Managing Those Negative Thoughts
My father-in-law passed away earlier this year, two weeks before his 97thbirthday. When my husband emptied his house, he discovered 2 boxes filled with hundreds of slides which we found, after converting them to digital format, dated back to the 1950s.
I had known my father-in-law for 34 years before he passed away. He was a strong-willed, determined man who would put his needs before others and wasn’t afraid of offending anyone. He loved to holiday and to live a casual life (I hardly ever saw him dressed in anything other than shorts). He had strong opinions and readily shared his views with whoever would listen.

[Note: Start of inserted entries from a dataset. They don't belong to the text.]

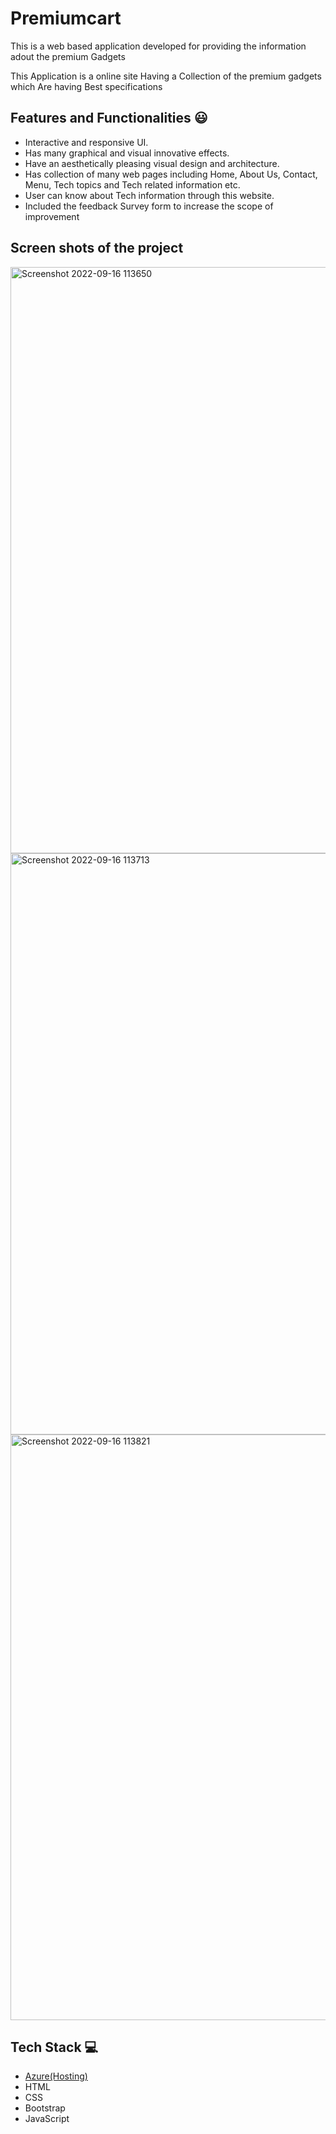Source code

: # Premiumcart 
This is a web based application developed for providing the information adout the premium Gadgets

This Application is a online site Having a Collection of the premium gadgets which Are having Best specifications

## Features and Functionalities 😃

- Interactive and responsive UI.
- Has many graphical and visual innovative effects.
- Have an aesthetically pleasing visual design and architecture.
- Has collection of many web pages including Home, About Us, Contact, Menu, Tech topics and Tech related information etc.
- User can know about Tech information through this website.
- Included the feedback Survey form to increase the scope of improvement 

## Screen shots of the project

<img width="938" alt="Screenshot 2022-09-16 113650" src="https://user-images.githubusercontent.com/111648033/190569341-744ac12e-5977-40a6-85ba-dc161093be72.png">


<img width="930" alt="Screenshot 2022-09-16 113713" src="https://user-images.githubusercontent.com/111648033/190569355-f5e38ae3-ff9f-473a-85a0-08a2babce0c0.png">

<img width="937" alt="Screenshot 2022-09-16 113821" src="https://user-images.githubusercontent.com/111648033/190569367-4b99241c-e123-4249-9e12-1141026a9d22.png">


## Tech Stack 💻

- [Azure(Hosting)](https://azure.microsoft.com/en-in/features/azure-portal/)
- HTML
- CSS
- Bootstrap
- JavaScript
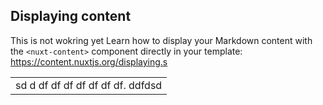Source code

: ## Displaying content
This is not wokring yet
Learn how to display your Markdown content with the `<nuxt-content>` component directly in your template: https://content.nuxtjs.org/displaying.s
<table>
<td>sd d
df
df
df
df
df
df
df. ddfdsd</td>

</table>
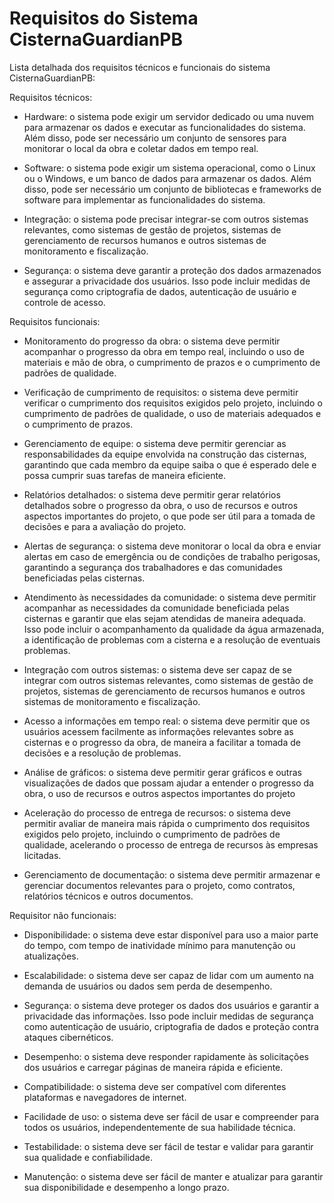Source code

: # Requisitos do Sistema CisternaGuardianPB

Lista detalhada dos requisitos técnicos e funcionais do sistema CisternaGuardianPB:

Requisitos técnicos:

- Hardware: o sistema pode exigir um servidor dedicado ou uma nuvem para armazenar os dados e executar as funcionalidades do sistema. Além disso, pode ser necessário um conjunto de sensores para monitorar o local da obra e coletar dados em tempo real.

- Software: o sistema pode exigir um sistema operacional, como o Linux ou o Windows, e um banco de dados para armazenar os dados. Além disso, pode ser necessário um conjunto de bibliotecas e frameworks de software para implementar as funcionalidades do sistema.

- Integração: o sistema pode precisar integrar-se com outros sistemas relevantes, como sistemas de gestão de projetos, sistemas de gerenciamento de recursos humanos e outros sistemas de monitoramento e fiscalização.

- Segurança: o sistema deve garantir a proteção dos dados armazenados e assegurar a privacidade dos usuários. Isso pode incluir medidas de segurança como criptografia de dados, autenticação de usuário e controle de acesso.

Requisitos funcionais:

- Monitoramento do progresso da obra: o sistema deve permitir acompanhar o progresso da obra em tempo real, incluindo o uso de materiais e mão de obra, o cumprimento de prazos e o cumprimento de padrões de qualidade.

- Verificação de cumprimento de requisitos: o sistema deve permitir verificar o cumprimento dos requisitos exigidos pelo projeto, incluindo o cumprimento de padrões de qualidade, o uso de materiais adequados e o cumprimento de prazos.

- Gerenciamento de equipe: o sistema deve permitir gerenciar as responsabilidades da equipe envolvida na construção das cisternas, garantindo que cada membro da equipe saiba o que é esperado dele e possa cumprir suas tarefas de maneira eficiente.

- Relatórios detalhados: o sistema deve permitir gerar relatórios detalhados sobre o progresso da obra, o uso de recursos e outros aspectos importantes do projeto, o que pode ser útil para a tomada de decisões e para a avaliação do projeto.

- Alertas de segurança: o sistema deve monitorar o local da obra e enviar alertas em caso de emergência ou de condições de trabalho perigosas, garantindo a segurança dos trabalhadores e das comunidades beneficiadas pelas cisternas.

- Atendimento às necessidades da comunidade: o sistema deve permitir acompanhar as necessidades da comunidade beneficiada pelas cisternas e garantir que elas sejam atendidas de maneira adequada. Isso pode incluir o acompanhamento da qualidade da água armazenada, a identificação de problemas com a cisterna e a resolução de eventuais problemas.

- Integração com outros sistemas: o sistema deve ser capaz de se integrar com outros sistemas relevantes, como sistemas de gestão de projetos, sistemas de gerenciamento de recursos humanos e outros sistemas de monitoramento e fiscalização.

- Acesso a informações em tempo real: o sistema deve permitir que os usuários acessem facilmente as informações relevantes sobre as cisternas e o progresso da obra, de maneira a facilitar a tomada de decisões e a resolução de problemas.

- Análise de gráficos: o sistema deve permitir gerar gráficos e outras visualizações de dados que possam ajudar a entender o progresso da obra, o uso de recursos e outros aspectos importantes do projeto

- Aceleração do processo de entrega de recursos: o sistema deve permitir avaliar de maneira mais rápida o cumprimento dos requisitos exigidos pelo projeto, incluindo o cumprimento de padrões de qualidade, acelerando o processo de entrega de recursos às empresas licitadas.

- Gerenciamento de documentação: o sistema deve permitir armazenar e gerenciar documentos relevantes para o projeto, como contratos, relatórios técnicos e outros documentos.

Requisitor não funcionais:

- Disponibilidade: o sistema deve estar disponível para uso a maior parte do tempo, com tempo de inatividade mínimo para manutenção ou atualizações.

- Escalabilidade: o sistema deve ser capaz de lidar com um aumento na demanda de usuários ou dados sem perda de desempenho.

- Segurança: o sistema deve proteger os dados dos usuários e garantir a privacidade das informações. Isso pode incluir medidas de segurança como autenticação de usuário, criptografia de dados e proteção contra ataques cibernéticos.

- Desempenho: o sistema deve responder rapidamente às solicitações dos usuários e carregar páginas de maneira rápida e eficiente.

- Compatibilidade: o sistema deve ser compatível com diferentes plataformas e navegadores de internet.

- Facilidade de uso: o sistema deve ser fácil de usar e compreender para todos os usuários, independentemente de sua habilidade técnica.

- Testabilidade: o sistema deve ser fácil de testar e validar para garantir sua qualidade e confiabilidade.

- Manutenção: o sistema deve ser fácil de manter e atualizar para garantir sua disponibilidade e desempenho a longo prazo.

But the man I had known was not the formally dressed gentleman I saw in most of these photos. In these photos I saw someone with a lightness, a graciousness that I never encountered in his later life. I saw an artistic eye that carefully framed each shot he took. I saw someone who was savouring each experience, and who took multitudes of photographs in an apparent attempt to permanently capture each wonderful moment of his life, a life he may have thought he would never have, given the earlier traumas and losses he’d experienced during the war. I saw a contented man with a relaxed joy and connectedness.

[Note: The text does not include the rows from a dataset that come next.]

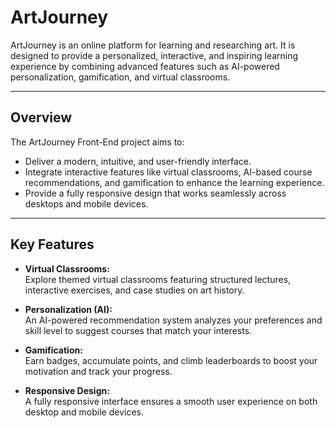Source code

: # **ArtJourney**

ArtJourney is an online platform for learning and researching art. It is designed to provide a personalized, interactive, and inspiring learning experience by combining advanced features such as AI-powered personalization, gamification, and virtual classrooms.

---

## **Overview**

The ArtJourney Front-End project aims to:

- Deliver a modern, intuitive, and user-friendly interface.
- Integrate interactive features like virtual classrooms, AI-based course recommendations, and gamification to enhance the learning experience.
- Provide a fully responsive design that works seamlessly across desktops and mobile devices.

---

## **Key Features**

- **Virtual Classrooms:**  
  Explore themed virtual classrooms featuring structured lectures, interactive exercises, and case studies on art history.

- **Personalization (AI):**  
  An AI-powered recommendation system analyzes your preferences and skill level to suggest courses that match your interests.

- **Gamification:**  
  Earn badges, accumulate points, and climb leaderboards to boost your motivation and track your progress.

- **Responsive Design:**  
  A fully responsive interface ensures a smooth user experience on both desktop and mobile devices.
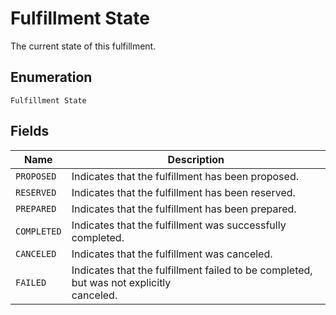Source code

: 
# Fulfillment State

The current state of this fulfillment.

## Enumeration

`Fulfillment State`

## Fields

| Name | Description |
|  --- | --- |
| `PROPOSED` | Indicates that the fulfillment has been proposed. |
| `RESERVED` | Indicates that the fulfillment has been reserved. |
| `PREPARED` | Indicates that the fulfillment has been prepared. |
| `COMPLETED` | Indicates that the fulfillment was successfully completed. |
| `CANCELED` | Indicates that the fulfillment was canceled. |
| `FAILED` | Indicates that the fulfillment failed to be completed, but was not explicitly<br>canceled. |

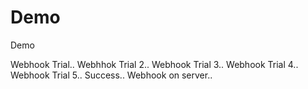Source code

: # Demo
Demo

Webhook Trial..
Webhhok Trial 2..
Webhook Trial 3..
Webhook Trial 4..
Webhook Trial 5.. Success..
Webhook on server..
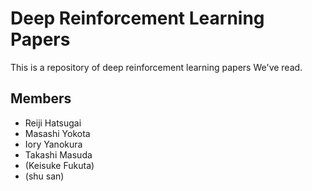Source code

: # Deep Reinforcement Learning Papers

This is a repository of deep reinforcement learning papers We've read.

## Members
+ Reiji Hatsugai
+ Masashi Yokota
+ Iory Yanokura
+ Takashi Masuda
+ (Keisuke Fukuta)
+ (shu san)
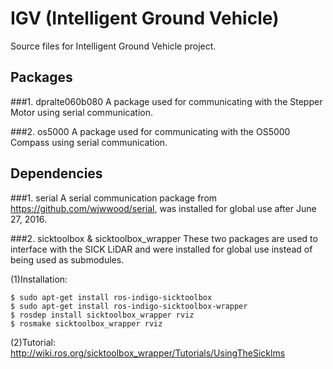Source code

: # IGV (Intelligent Ground Vehicle)
Source files for Intelligent Ground Vehicle project.

## Packages
###1. dpralte060b080
A package used for communicating with the Stepper Motor using serial communication. 

###2. os5000
A package used for communicating with the OS5000 Compass using serial communication. 

## Dependencies
###1. serial
A serial communication package from https://github.com/wjwwood/serial, was 
installed for global use after June 27, 2016.

###2. sicktoolbox & sicktoolbox_wrapper
These two packages are used to interface with the SICK LiDAR and were installed for global use instead of being used as submodules.

(1)Installation:

	$ sudo apt-get install ros-indigo-sicktoolbox
	$ sudo apt-get install ros-indigo-sicktoolbox-wrapper
	$ rosdep install sicktoolbox_wrapper rviz
	$ rosmake sicktoolbox_wrapper rviz

(2)Tutorial: http://wiki.ros.org/sicktoolbox_wrapper/Tutorials/UsingTheSicklms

Looking at these photos made me realise just how much we continue to change and evolve throughout our lives. Becoming an adult is not where the development of our character and our personality finishes. We may think of our evolution as a function of our experiences, but it’s actually more a function of how we respond to our experiences. We have little control over so many situations in life, but we have full control over how we respond. The photos revealed a man who had moved on from his difficult past, whereas the man I knew had, either through choice or inevitability, returned to that dark place.

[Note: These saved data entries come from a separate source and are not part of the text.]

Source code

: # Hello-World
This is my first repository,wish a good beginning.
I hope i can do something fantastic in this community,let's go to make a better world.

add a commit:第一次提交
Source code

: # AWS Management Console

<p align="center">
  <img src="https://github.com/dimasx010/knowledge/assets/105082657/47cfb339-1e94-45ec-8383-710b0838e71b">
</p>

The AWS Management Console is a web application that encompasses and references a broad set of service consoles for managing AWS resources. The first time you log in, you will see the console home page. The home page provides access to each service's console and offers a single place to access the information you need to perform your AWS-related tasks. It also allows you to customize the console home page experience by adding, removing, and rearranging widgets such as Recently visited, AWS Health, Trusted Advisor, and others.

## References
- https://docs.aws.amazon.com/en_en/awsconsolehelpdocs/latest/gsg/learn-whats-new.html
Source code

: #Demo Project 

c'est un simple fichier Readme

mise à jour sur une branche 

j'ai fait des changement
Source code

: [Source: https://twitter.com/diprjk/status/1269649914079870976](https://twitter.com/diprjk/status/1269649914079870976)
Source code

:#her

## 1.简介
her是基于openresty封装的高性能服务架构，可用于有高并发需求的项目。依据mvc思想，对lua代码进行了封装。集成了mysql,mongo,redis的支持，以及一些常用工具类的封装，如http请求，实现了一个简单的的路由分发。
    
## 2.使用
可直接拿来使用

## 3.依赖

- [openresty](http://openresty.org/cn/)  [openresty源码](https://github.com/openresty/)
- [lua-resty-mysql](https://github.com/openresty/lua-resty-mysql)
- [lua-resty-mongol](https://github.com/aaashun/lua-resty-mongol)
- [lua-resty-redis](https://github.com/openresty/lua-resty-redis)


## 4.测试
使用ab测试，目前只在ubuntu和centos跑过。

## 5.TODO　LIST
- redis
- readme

A question that I’m frequently asked is, how can I stop my negative thoughts? Can I learn not to be overwhelmed by them?
We’ve evolved to have a natural bias towards having, and focusing on, our negative thoughts. This is a survival mechanism. In short, the cave man who didn’t feel anxious about each rustle in the bushes, or didn’t adequately plan for worst case scenarios, was less likely to survive to pass on his genes.
But having negative thoughts and becoming overwhelmed by them are two different things. Our brain fires off thought after thought throughout the day and night. It’s normal – this is what the brain does. Some thoughts are pleasant, some are useful, most are meaningless. If you don’t believe me take five minutes to write down every thought that comes to your mind and you may be horrified at how much rubbish your brain can produce. But most of these thoughts you may not even be aware of as you don’t need to be.
Sometimes, though, we listen to all the “stuff” that our brain produces. We listen to that perpetual inner dialogue and allow ourselves to go off with these thoughts which, as we’ve already said, are mostly negative. And that’s the problem.
Mindfulness teaches us how to observe our thoughts in a way that builds awareness of which thoughts are useful and which are not. This means that with training we learn to recognise if a negative thought is one we need to pay attention to or can ignore. If it isn’t important we can shift our attention to thoughts that serve us better at that time. The negative thoughts may come, but our choice lies in where we place our attention.
Let me give you an example: You bump into a friend unexpectedly whilst out walking and, after the usual greetings, she says she must rush and off she goes. Do you take it on face value that she’s in a hurry to go somewhere, or start wondering if she deliberately cut your meeting short because she didn’t want to be with you? Or, you have an important presentation to give at work, on a subject you’ve not spoken on before. Do you prepare in a relaxed fashion and anticipate a successful presentation, or do you imagine worst case scenario of doing an entirely inadequate job and spend days or weeks worrying about it before the event?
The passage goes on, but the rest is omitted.